As much as I've never experienced these same issues with either myself or my customers, I hope this gets AMD to focus even more attention on thier driver teams. The quality and urgency of their software has improved greatly in the last ~two years, I hope to see it keep improving. Criticism never feels good, but it is never a bad thig.
 
Anyway, folks with a modest degree of technical skills get a better bang for the buck with AMD. Non-techies are better off with Nvidia or console gaming.

That's probably the most false/fanboy statement I've ever read.
 
I wonder if the big PC makers like Dell that use AMD products have similar complaints, or it is just those high-end botique makers that would see the complaints based on expected performance? I put 7950's in all of my friends gaming computers and they haven't had any problems yet, they aren't the most tech savvy either.

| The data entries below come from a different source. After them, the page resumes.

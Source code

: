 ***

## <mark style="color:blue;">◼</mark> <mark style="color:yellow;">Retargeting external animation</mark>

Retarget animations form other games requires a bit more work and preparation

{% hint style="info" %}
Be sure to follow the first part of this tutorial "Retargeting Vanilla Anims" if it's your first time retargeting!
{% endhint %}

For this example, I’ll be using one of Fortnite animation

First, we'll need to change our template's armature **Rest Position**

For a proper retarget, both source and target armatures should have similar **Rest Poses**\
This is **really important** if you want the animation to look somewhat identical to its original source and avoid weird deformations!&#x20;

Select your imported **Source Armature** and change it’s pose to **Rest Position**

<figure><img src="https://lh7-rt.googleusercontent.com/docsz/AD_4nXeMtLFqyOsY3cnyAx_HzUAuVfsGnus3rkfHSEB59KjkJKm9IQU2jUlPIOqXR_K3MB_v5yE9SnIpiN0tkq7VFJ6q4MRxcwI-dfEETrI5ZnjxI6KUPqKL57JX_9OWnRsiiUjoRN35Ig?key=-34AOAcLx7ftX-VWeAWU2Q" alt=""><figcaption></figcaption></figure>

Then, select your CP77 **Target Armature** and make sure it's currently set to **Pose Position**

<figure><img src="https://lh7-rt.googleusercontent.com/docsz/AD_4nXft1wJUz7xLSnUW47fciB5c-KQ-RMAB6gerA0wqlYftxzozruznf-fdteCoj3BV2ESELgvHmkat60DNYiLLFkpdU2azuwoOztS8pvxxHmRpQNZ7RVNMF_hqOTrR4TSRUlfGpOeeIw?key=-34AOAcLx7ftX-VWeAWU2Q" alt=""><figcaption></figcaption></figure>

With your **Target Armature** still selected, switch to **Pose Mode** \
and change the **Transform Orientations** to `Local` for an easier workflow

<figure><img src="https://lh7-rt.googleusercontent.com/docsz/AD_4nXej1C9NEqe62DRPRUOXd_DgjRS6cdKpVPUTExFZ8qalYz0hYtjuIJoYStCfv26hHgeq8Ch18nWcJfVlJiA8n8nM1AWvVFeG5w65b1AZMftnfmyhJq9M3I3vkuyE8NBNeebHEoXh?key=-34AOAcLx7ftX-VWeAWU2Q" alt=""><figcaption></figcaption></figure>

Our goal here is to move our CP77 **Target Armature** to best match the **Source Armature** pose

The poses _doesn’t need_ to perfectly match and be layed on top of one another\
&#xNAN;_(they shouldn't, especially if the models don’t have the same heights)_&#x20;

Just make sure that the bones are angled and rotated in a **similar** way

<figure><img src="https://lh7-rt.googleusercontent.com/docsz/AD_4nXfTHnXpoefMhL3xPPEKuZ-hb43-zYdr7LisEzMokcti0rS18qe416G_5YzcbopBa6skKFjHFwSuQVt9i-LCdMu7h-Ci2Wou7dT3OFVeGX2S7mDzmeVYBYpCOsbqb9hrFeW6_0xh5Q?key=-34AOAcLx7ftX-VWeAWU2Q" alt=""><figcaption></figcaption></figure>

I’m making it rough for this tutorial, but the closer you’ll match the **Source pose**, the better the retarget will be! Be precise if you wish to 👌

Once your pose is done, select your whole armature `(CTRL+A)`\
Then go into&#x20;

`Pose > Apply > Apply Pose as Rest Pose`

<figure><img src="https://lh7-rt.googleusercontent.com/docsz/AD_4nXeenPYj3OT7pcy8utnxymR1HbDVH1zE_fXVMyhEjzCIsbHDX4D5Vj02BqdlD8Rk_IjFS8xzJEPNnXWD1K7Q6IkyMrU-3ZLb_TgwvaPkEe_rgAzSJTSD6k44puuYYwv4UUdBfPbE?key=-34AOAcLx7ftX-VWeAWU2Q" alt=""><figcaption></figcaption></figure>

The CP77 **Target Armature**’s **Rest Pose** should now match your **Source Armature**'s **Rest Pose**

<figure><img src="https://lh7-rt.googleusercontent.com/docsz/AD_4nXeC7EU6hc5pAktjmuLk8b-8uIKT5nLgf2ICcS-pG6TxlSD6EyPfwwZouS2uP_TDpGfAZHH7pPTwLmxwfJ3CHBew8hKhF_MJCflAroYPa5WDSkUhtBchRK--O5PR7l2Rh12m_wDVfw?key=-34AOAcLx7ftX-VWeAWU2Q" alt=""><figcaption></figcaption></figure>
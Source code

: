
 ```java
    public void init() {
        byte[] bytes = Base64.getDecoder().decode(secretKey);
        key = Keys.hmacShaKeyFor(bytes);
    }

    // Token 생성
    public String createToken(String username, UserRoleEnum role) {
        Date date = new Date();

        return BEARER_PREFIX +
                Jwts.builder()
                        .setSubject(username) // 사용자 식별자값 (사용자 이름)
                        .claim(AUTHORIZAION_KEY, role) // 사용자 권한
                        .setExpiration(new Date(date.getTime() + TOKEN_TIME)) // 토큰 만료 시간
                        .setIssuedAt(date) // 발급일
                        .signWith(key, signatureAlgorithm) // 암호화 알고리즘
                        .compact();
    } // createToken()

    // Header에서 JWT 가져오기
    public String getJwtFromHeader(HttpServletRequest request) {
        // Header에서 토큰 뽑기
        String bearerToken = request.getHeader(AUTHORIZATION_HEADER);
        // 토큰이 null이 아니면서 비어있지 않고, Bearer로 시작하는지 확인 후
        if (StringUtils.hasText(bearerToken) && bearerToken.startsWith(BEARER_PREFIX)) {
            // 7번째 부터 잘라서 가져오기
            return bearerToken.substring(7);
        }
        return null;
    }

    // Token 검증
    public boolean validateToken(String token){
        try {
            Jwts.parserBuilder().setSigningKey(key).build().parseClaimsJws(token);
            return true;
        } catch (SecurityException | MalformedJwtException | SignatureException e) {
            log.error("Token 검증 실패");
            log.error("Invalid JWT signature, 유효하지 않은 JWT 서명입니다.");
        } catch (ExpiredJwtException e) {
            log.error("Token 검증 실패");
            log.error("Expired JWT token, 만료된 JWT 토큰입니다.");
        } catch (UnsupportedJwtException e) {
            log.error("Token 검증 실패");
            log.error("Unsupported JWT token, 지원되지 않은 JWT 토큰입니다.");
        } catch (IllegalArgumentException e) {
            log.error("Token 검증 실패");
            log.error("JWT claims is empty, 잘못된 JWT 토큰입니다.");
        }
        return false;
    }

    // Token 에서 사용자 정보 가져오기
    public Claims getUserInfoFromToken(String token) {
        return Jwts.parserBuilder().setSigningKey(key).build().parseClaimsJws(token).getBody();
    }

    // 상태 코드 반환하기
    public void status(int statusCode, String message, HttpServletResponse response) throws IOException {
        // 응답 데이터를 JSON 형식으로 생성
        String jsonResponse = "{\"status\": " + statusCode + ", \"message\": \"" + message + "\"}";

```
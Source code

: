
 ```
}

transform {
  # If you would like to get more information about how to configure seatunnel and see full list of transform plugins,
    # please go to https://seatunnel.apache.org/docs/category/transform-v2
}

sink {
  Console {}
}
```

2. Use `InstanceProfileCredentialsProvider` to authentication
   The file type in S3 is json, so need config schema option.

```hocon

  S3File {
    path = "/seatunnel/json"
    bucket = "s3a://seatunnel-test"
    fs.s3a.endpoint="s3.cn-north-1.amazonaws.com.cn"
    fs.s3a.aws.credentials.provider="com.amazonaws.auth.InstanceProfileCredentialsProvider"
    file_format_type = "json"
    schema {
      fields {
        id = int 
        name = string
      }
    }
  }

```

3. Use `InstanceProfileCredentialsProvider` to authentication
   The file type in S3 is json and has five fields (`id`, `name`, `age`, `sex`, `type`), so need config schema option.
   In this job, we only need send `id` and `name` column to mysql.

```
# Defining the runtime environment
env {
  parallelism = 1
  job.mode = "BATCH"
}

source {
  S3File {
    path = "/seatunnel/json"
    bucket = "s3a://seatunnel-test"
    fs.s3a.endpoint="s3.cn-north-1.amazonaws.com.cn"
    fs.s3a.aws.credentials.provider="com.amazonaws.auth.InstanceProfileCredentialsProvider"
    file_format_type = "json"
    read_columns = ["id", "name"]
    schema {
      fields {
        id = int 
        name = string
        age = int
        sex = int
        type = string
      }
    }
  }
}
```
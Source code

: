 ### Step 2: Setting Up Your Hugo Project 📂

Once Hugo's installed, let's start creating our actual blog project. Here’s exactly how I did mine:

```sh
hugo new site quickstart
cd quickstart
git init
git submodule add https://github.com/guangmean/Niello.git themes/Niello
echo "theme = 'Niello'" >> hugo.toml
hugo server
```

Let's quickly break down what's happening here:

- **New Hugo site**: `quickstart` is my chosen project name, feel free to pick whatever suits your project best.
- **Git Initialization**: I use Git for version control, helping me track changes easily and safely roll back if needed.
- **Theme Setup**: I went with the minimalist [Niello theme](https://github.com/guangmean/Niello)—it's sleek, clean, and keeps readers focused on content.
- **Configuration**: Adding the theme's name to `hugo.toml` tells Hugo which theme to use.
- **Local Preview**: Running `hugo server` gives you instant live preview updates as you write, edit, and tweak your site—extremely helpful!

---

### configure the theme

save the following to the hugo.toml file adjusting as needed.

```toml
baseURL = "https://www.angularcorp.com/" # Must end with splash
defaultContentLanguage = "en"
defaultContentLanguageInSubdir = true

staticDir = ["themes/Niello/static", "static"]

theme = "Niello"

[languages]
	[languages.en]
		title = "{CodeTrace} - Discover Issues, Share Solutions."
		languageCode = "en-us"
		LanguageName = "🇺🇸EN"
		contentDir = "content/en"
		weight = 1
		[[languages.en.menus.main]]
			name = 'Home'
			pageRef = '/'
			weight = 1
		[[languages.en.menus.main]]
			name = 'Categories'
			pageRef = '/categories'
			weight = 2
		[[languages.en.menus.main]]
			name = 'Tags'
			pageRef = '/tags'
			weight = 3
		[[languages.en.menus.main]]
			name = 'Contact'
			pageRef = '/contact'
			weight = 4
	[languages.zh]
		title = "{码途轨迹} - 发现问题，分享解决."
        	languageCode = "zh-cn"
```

My impression is that AMD has been very slowly closing the gap with Nvidia in their driver support. So I find this news surprising. Anyway, folks with a modest degree of technical skills get a better bang for the buck with AMD. Non-techies are better off with Nvidia or console gaming.

What does this even mean? What a nonsense statement.

cough * nvidia pay off * cough cough :rolleyes:

And AMD didn't just pay millions for game deals? Pot, meet kettle. That is assuming things actually happened with money involved like that.
 
As much as I've never experienced these same issues with either myself or my customers, I hope this gets AMD to focus even more attention on thier driver teams. The quality and urgency of their software has improved greatly in the last ~two years, I hope to see it keep improving. Criticism never feels good, but it is never a bad thig.

I've seen their (ATI and AMD) driver quality go up and down repeatedly. It is obvious that this is a result of changing management within ATI/AMD.

Back in the original Radeon days, their card was competitive and had great features, even better quality than the competing Nvidia card at the same performance level, but their drivers sucked bad. Things started improving by the third generation Radeons and by the time the 9700 came out, they were pretty great.

When the 9700 came out, the competition from Nvidia was the horrible 5800 series. Nvidia tried and tried to get some decent performance out of it, but never really succeeded. ATI started slacking on their drivers, cutting costs to milk the market, to the point that the X series sucked badly simply because of their drivers. Nvidia followed up with their 6800 series and won back the crown for best cards.

ATI then improved things again to the point that the 4800 series was again a good card with good drivers. They were in a dead heat with Nvidia's 7800 series for top notch, and their drivers were again good quality and allowed for good competition. However, when they released their 9.12 driver, everything went to heck in a handbasket, fast. The 2010 drivers were among the worst I have every seen from them. I'm thinking that's when AMD really started interfering with the ATI driver team, pushing for more features while disregarding quality.

We're just seeing another upswing in their driver quality, but if things repeat the past, they'll start going downhill before they actually manage to really fix things and get to be top notch, or they'll get there and screw it up again. After I got rid of my 4870X2, I swore I would not buy another of their top notch cards.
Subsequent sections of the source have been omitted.